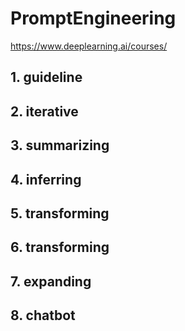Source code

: # PromptEngineering
https://www.deeplearning.ai/courses/

## 1. guideline
## 2. iterative
## 3. summarizing
## 4. inferring
## 5. transforming
## 6. transforming
## 7. expanding
## 8. chatbot
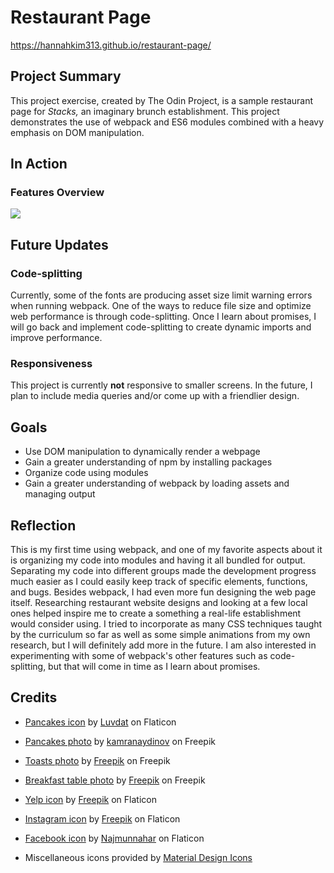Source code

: # Restaurant Page
https://hannahkim313.github.io/restaurant-page/

## Project Summary
This project exercise, created by The Odin Project, is a sample restaurant page
for *Stacks,* an imaginary brunch establishment. This project demonstrates the use
of webpack and ES6 modules combined with a heavy emphasis on DOM manipulation.

## In Action

### Features Overview
<img src="./src/gif/demo.gif" width="auto" height="auto"/>

## Future Updates

### Code-splitting
Currently, some of the fonts are producing asset size limit warning errors
when running webpack. One of the ways to reduce file size and optimize web
performance is through code-splitting. Once I learn about promises, I will go
back and implement code-splitting to create dynamic imports and improve performance.

### Responsiveness
This project is currently **not** responsive to smaller screens. In the future,
I plan to include media queries and/or come up with a friendlier design.

## Goals
* Use DOM manipulation to dynamically render a webpage
* Gain a greater understanding of npm by installing packages
* Organize code using modules
* Gain a greater understanding of webpack by loading assets and managing
output

## Reflection
This is my first time using webpack, and one of my favorite aspects about it is
organizing my code into modules and having it all bundled for output. Separating
my code into different groups made the development progress much easier as I 
could easily keep track of specific elements, functions, and bugs. Besides webpack, 
I had even more fun designing the web page itself. Researching restaurant website
designs and looking at a few local ones helped inspire me to create a something a 
real-life establishment would consider using. I tried to incorporate as many CSS
techniques taught by the curriculum so far as well as some simple animations from
my own research, but I will definitely add more in the future. I am also interested
in experimenting with some of webpack's other features such as code-splitting, 
but that will come in time as I learn about promises.

## Credits
* [Pancakes icon](https://www.flaticon.com/free-icon/pancakes_7450746?related_id=7450746) by [Luvdat](https://www.flaticon.com/authors/luvdat) on Flaticon

* [Pancakes photo](https://www.freepik.com/free-photo/top-view-delicious-muffins-with-honey-choco-biscuits-light-background_16938099.htm#query=pancakes&position=11&from_view=search) by [kamranaydinov](https://www.freepik.com/author/kamranaydinov) on Freepik

* [Toasts photo](https://www.freepik.com/free-photo/toast-with-vegetables_8687632.htm#page=2&query=avocado%20flat%20lay%20toast&position=3&from_view=search) by [Freepik](https://www.freepik.com/author/freepik) on Freepik

* [Breakfast table photo](https://www.freepik.com/free-photo/flat-lay-frame-breakfast-delicacy_8687824.htm#page=2&query=avocado%20flat%20lay%20toast&position=5&from_view=search) by [Freepik](https://www.freepik.com/author/freepik) on Freepik

* [Yelp icon](https://www.flaticon.com/free-icon/yelp_6124987?term=yelp&page=1&position=32&page=1&position=32&related_id=6124987&origin=search) by [Freepik](https://www.flaticon.com/authors/freepik) on Flaticon

* [Instagram icon](https://www.flaticon.com/free-icon/instagram_1384063?related_id=1384063&origin=pack) by [Freepik](https://www.flaticon.com/authors/freepik) on Flaticon

* [Facebook icon](https://www.flaticon.com/premium-icon/facebook_3128304?term=facebook&page=1&position=16&page=1&position=16&related_id=3128304&origin=search) by [Najmunnahar](https://www.flaticon.com/authors/najmunnahar) on Flaticon

* Miscellaneous icons provided by [Material Design Icons](https://materialdesignicons.com/)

DESCRIPTION OF THE TASK:
Exclude the pictures and reproduce every entry exactly.

TASK RESPONSE:
Source code

: # PromptEngineering
https://www.deeplearning.ai/courses/

## 1. guideline
## 2. iterative
## 3. summarizing
## 4. inferring
## 5. transforming
## 6. transforming
## 7. expanding
## 8. chatbot
Source code

: # Restaurant Page
https://hannahkim313.github.io/restaurant-page/

## Project Summary
This project exercise, created by The Odin Project, is a sample restaurant page
for *Stacks,* an imaginary brunch establishment. This project demonstrates the use
of webpack and ES6 modules combined with a heavy emphasis on DOM manipulation.

## In Action

### Features Overview
<img src="./src/gif/demo.gif" width="auto" height="auto"/>

## Future Updates

### Code-splitting
Currently, some of the fonts are producing asset size limit warning errors
when running webpack. One of the ways to reduce file size and optimize web
performance is through code-splitting. Once I learn about promises, I will go
back and implement code-splitting to create dynamic imports and improve performance.

### Responsiveness
This project is currently **not** responsive to smaller screens. In the future,
I plan to include media queries and/or come up with a friendlier design.

## Goals
* Use DOM manipulation to dynamically render a webpage
* Gain a greater understanding of npm by installing packages
* Organize code using modules
* Gain a greater understanding of webpack by loading assets and managing
output

## Reflection
This is my first time using webpack, and one of my favorite aspects about it is
organizing my code into modules and having it all bundled for output. Separating
my code into different groups made the development progress much easier as I 
could easily keep track of specific elements, functions, and bugs. Besides webpack, 
I had even more fun designing the web page itself. Researching restaurant website
designs and looking at a few local ones helped inspire me to create a something a 
real-life establishment would consider using. I tried to incorporate as many CSS
techniques taught by the curriculum so far as well as some simple animations from
my own research, but I will definitely add more in the future. I am also interested
in experimenting with some of webpack's other features such as code-splitting, 
but that will come in time as I learn about promises.

## Credits
* [Pancakes icon](https://www.flaticon.com/free-icon/pancakes_7450746?related_id=7450746) by [Luvdat](https://www.flaticon.com/authors/luvdat) on Flaticon

* [Pancakes photo](https://www.freepik.com/free-photo/top-view-delicious-muffins-with-honey-choco-biscuits-light-background_16938099.htm#query=pancakes&position=11&from_view=search) by [kamranaydinov](https://www.freepik.com/author/kamranaydinov) on Freepik

* [Toasts photo](https://www.freepik.com/free-photo/toast-with-vegetables_8687632.htm#page=2&query=avocado%20flat%20lay%20toast&position=3&from_view=search) by [Freepik](https://www.freepik.com/author/freepik) on Freepik

* [Breakfast table photo](https://www.freepik.com/free-photo/flat-lay-frame-breakfast-delicacy_8687824.htm#page=2&query=avocado%20flat%20lay%20toast&position=5&from_view=search) by [Freepik](https://www.freepik.com/author/freepik) on Freepik

* [Yelp icon](https://www.flaticon.com/free-icon/yelp_6124987?term=yelp&page=1&position=32&page=1&position=32&related_id=6124987&origin=search) by [Freepik](https://www.flaticon.com/authors/freepik) on Flaticon

* [Instagram icon](https://www.flaticon.com/free-icon/instagram_1384063?related_id=1384063&origin=pack) by [Freepik](https://www.flaticon.com/authors/freepik) on Flaticon

* [Facebook icon](https://www.flaticon.com/premium-icon/facebook_3128304?term=facebook&page=1&position=16&page=1&position=16&related_id=3128304&origin=search) by [Najmunnahar](https://www.flaticon.com/authors/najmunnahar) on Flaticon

* Miscellaneous icons provided by [Material Design Icons](https://materialdesignicons.com/)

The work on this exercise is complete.